Check every line below, and copy those that include "properties".

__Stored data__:
§

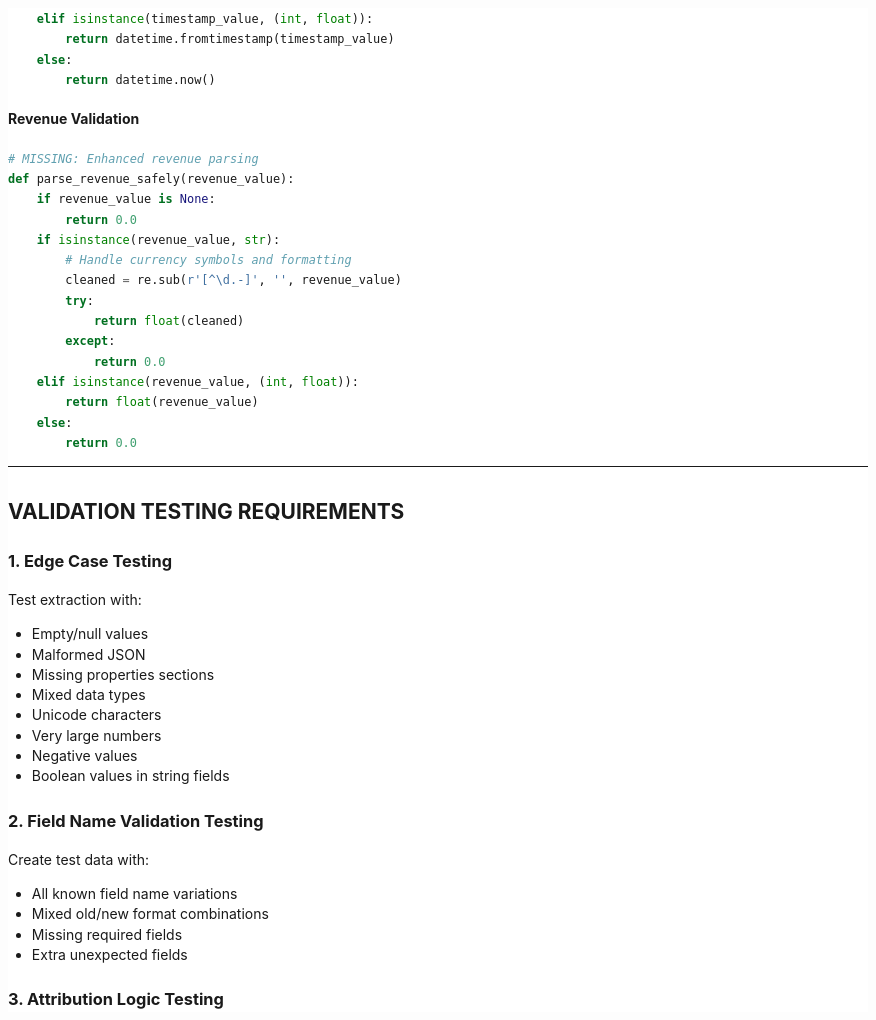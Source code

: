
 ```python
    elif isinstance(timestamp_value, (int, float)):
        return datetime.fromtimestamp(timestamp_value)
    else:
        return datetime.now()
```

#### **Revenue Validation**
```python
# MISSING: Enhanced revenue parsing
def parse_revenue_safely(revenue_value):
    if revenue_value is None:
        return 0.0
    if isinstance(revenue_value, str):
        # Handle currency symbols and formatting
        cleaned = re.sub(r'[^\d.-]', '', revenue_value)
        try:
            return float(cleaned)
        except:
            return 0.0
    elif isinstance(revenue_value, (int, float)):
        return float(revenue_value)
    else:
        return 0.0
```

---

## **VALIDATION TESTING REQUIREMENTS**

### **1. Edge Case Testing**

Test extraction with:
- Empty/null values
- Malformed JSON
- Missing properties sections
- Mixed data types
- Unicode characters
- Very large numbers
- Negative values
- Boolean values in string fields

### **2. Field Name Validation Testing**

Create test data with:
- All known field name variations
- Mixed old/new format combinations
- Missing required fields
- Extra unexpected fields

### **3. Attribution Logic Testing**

§

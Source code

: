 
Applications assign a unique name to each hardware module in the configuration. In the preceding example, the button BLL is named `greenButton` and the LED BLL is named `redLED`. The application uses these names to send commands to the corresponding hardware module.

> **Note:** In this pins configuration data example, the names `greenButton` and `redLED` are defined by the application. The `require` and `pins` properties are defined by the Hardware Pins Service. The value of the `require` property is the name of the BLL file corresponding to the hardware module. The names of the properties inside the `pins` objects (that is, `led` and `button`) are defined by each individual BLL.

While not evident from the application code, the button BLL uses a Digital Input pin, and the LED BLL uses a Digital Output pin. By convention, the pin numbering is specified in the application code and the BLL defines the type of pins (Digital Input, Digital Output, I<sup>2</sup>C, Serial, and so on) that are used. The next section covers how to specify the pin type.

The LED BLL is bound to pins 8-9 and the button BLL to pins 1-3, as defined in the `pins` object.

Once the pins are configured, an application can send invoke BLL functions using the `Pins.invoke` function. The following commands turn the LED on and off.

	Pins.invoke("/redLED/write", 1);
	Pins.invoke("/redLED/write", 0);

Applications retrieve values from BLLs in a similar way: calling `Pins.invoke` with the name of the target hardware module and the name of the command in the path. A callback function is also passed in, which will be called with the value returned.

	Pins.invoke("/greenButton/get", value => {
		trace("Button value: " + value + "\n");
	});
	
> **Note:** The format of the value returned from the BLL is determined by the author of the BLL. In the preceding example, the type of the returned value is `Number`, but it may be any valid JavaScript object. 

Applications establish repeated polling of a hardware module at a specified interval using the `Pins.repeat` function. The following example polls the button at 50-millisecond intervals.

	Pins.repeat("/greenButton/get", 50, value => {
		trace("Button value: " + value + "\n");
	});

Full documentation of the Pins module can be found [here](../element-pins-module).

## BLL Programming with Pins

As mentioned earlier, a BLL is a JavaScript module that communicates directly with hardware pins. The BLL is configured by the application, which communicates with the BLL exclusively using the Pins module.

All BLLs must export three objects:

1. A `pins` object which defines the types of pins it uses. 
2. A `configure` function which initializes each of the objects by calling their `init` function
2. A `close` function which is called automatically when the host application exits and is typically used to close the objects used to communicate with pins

§

__WORKED SOLUTION__:
- Missing properties sections
> **Note:** In this pins configuration data example, the names `greenButton` and `redLED` are defined by the application. The `require` and `pins` properties are defined by the Hardware Pins Service. The value of the `require` property is the name of the BLL file corresponding to the hardware module. The names of the properties inside the `pins` objects (that is, `led` and `button`) are defined by each individual BLL.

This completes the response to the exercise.